Video - President Obama's commencement address at Hampton.

Globalresearch | The existence of a "Great Depression" on the scale of the 1930s, while often acknowledged, is overshadowed by an unbending consensus: "The economy is on the road to recovery".


While there is talk of an economic renewal, Wall Street commentators have persistently and intentionally overlooked the fact that the financial meltdown is not simply composed of one bubble – the housing real estate bubble – which has already burst. In fact, the crisis has many bubbles, all of which dwarf the housing bubble burst of 2008.

Although there is no fundamental disagreement among mainstream analysts on the occurrence of an economic recovery, there is heated debate as to when it will occur, whether in the next quarter, or in the third quarter of next year, etc. Already in early 2010, the "recovery" of the U.S. economy had been predicted and confirmed through a carefully worded barrage of media disinformation. Meanwhile, the social plight of increased unemployment in America has been scrupulously camouflaged. Economists view bankruptcy as a microeconomic phenomenon.

The media reports on bankruptcies, while revealing local-level realities affecting one or more factories, fail to provide an overall picture of what is happening at the national and international levels.

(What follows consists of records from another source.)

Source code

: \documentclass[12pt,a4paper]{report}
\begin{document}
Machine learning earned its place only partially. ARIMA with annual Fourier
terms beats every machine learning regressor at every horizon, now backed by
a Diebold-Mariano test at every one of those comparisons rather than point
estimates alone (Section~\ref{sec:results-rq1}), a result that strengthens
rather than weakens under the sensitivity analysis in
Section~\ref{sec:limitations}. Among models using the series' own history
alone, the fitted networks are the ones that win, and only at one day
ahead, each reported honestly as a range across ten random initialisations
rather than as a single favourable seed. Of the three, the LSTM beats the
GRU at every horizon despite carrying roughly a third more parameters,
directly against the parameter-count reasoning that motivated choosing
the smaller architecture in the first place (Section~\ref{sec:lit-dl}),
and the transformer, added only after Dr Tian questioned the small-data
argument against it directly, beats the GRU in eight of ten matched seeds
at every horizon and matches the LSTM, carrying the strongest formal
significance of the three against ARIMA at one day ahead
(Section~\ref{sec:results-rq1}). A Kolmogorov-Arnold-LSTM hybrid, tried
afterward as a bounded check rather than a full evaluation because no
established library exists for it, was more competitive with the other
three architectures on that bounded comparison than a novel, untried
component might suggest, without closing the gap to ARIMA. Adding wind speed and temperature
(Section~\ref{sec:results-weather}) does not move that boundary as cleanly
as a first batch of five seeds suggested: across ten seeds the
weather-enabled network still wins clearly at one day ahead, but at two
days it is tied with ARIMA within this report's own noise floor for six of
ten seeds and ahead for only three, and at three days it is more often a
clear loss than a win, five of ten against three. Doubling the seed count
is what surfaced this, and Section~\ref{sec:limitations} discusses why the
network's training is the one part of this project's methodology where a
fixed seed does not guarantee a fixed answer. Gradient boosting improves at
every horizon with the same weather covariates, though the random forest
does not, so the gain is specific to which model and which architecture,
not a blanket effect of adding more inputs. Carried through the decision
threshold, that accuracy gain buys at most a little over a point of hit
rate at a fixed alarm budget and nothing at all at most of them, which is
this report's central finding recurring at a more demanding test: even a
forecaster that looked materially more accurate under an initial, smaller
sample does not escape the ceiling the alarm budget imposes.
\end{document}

When all these simultaneous plant closures in towns and cities across the land are added together, a very different picture emerges: entire sectors of a national economy are closing down.

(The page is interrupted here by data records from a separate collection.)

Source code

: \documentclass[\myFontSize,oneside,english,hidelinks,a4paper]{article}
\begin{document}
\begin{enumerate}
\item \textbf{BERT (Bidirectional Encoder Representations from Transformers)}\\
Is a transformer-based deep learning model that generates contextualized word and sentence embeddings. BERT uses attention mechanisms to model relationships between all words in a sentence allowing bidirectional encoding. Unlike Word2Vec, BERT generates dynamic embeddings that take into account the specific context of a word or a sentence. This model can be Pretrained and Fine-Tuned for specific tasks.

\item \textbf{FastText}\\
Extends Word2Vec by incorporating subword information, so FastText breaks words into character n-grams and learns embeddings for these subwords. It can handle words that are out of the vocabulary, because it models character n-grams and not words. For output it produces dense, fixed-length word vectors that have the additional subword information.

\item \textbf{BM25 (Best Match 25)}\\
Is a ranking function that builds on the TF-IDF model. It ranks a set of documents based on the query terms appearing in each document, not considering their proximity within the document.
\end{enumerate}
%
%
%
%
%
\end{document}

Public opinion continues to be misled as to the causes and consequences of the economic crisis, not to mention the policy solutions. People are led to believe that the economy has a logic of its own which depends on the free interplay of market forces, and that powerful financial actors, who pull the strings in the corporate boardrooms, could not, under any circumstances, have willfully influenced the course of economic events.

The relentless and fraudulent appropriation of wealth is upheld as an integral part of "the American dream", as a means to spreading the benefits of economic growth. As conveyed by Michael Hudson, the myth becomes entrenched that "without wealth at the top, there would be nothing to trickle down." Such flawed logic of the business cycle overshadows an understanding of the structural and historical origins of the global economic crisis.